Chemical energy is the form of energy involved in chemical reactions. Chemical energy is released in the chemical reaction known as oxidation.
Radiant energy is energy that travels through space. Radiant energy includes light and all other parts of the electromagnetic spectrum.
Electrical energy is another form of energy from electromagnetic interactions that will be considered in detail later.
Nuclear energy is a form of energy often discussed because of its use as an energy source in power plants. Nuclear energy is another form of energy from the atom, but this time the energy involves the nucleus, the innermost part of an atom, and nuclear interactions.
Any form of energy can be converted to another form. A light bulb, for example, converts electrical energy to radiant energy.
The law of conservation of energy: Energy is never created or destroyed. Energy can be converted from on form to another but the total energy remains constant.
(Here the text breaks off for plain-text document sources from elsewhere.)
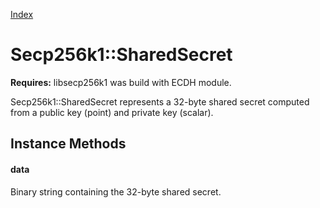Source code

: [Index](index.md)

Secp256k1::SharedSecret
=======================

**Requires:** libsecp256k1 was build with ECDH module.

Secp256k1::SharedSecret represents a 32-byte shared secret computed from a
public key (point) and private key (scalar).

Instance Methods
----------------

#### data

Binary string containing the 32-byte shared secret.
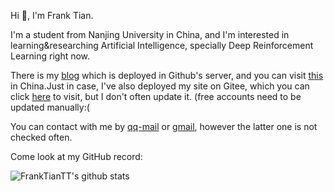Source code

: Hi 👋, I'm Frank Tian.

I'm a student from Nanjing University in China, and I'm interested in learning&researching Artificial Intelligence, specially Deep Reinforcement Learning right now.

There is my [blog](http://franktiantt.github.io/) which is deployed in Github's server, and you can visit [this](http://blog.franktian.xyz/) in China.Just in case, I've also deployed my site on Gitee, which you can click [here](http://franktian424.gitee.io/) to visit, but I don't often update it. (free accounts need to be updated manually:(

You can contact with me by [qq-mail](mailto:franktian424@qq.com) or [gmail](mailto:franktian424@gmail.com), however the latter one is not checked often. 


Come look at my GitHub record:

![FrankTianTT's github stats](https://github-readme-stats.vercel.app/api?username=FrankTianTT&show_icons=true&count_private=true&theme=tokyonight)
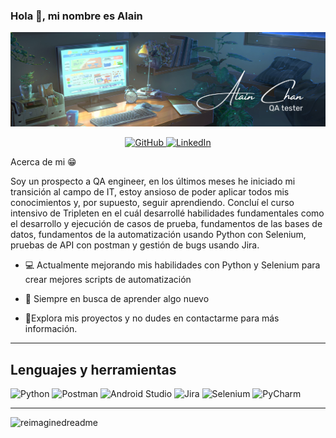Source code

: ### Hola 👋, mi nombre es Alain
![Mi Imagen](https://github.com/Alainjc/Alainjc/blob/main/Fondo%20linkedin.png)


<div align="center">
  <a href="https://github.com/Alainjc">
    <img src="https://img.shields.io/badge/github-%23121011.svg?style=for-the-badge&logo=github&logoColor=white" alt="GitHub">
  </a>
  <a href="https://www.linkedin.com/in/alainjcp/">
    <img src="https://img.shields.io/badge/linkedin-%230077B5.svg?style=for-the-badge&logo=linkedin&logoColor=white" alt="LinkedIn">
  </a>
</div>

Acerca de mi :grin:

Soy un prospecto a QA engineer, en los últimos meses he iniciado mi transición al campo de IT, estoy ansioso de poder aplicar todos mis conocimientos y, por supuesto, seguir aprendiendo. Concluí el curso intensivo de Tripleten en el cuál desarrollé habilidades fundamentales como el desarrollo y ejecución de casos de prueba, fundamentos de las bases de datos, fundamentos de la automatización usando Python con Selenium, pruebas de API con postman y gestión de bugs usando Jira.

- :computer: Actualmente mejorando mis habilidades con Python y Selenium para crear mejores scripts de automatización

- :brain: Siempre en busca de aprender algo nuevo

- :mag_right:Explora mis proyectos y no dudes en contactarme para más información.


---

## Lenguajes y herramientas
![Python](https://img.shields.io/badge/python-3670A0?style=for-the-badge&logo=python&logoColor=ffdd54)
![Postman](https://img.shields.io/badge/Postman-FF6C37?style=for-the-badge&logo=postman&logoColor=white)
![Android Studio](https://img.shields.io/badge/android%20studio-346ac1?style=for-the-badge&logo=android%20studio&logoColor=white)
![Jira](https://img.shields.io/badge/jira-%230A0FFF.svg?style=for-the-badge&logo=jira&logoColor=white)
![Selenium](https://img.shields.io/badge/-selenium-%43B02A?style=for-the-badge&logo=selenium&logoColor=white)
![PyCharm](https://img.shields.io/badge/pycharm-143?style=for-the-badge&logo=pycharm&logoColor=black&color=black&labelColor=green)

---

<img src="https://myreadme.vercel.app/api/embed/Alainjc?panels=userstatistics,toprepositories,toplanguages,commitgraph" alt="reimaginedreadme" />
Energy arrives from the sun, goes though a number of conversions, and then radiates back into space. The total sum leaving eventually equals the original amount that arrived.
Work is the product of an applied force and the distance through which the force acts. Work is measured in Newton-meters, a metric unit called a joule. Power is work per unit of time. Power is measured in watts. One watt is 1 joule per second. Power is also measured in horsepower. One horsepower is 550 feet 1lb/sec.
Energy is the ability to do work. An object that is elevated against gravity has a potential to do work. The object is said to have potential energy, or energy of position. Moving objects have the ability to do work on other objects because of their motion. The energy of motion is called kinetic energy.
Work is usually done against inertia, fundamental forces, friction, shape, or combinations of these. As a result there is a gain of kinetic energy, potential energy, an increased temperature, or any combination of these.
The basic energy sources today are the chemical fossil fuels, (petroleum, natural gas, and coal), nuclear energy, and hydropower. Petroleum and natural gas were formed from organic material of plankton. Waterpower and nuclear energy are used for the generation of electricity.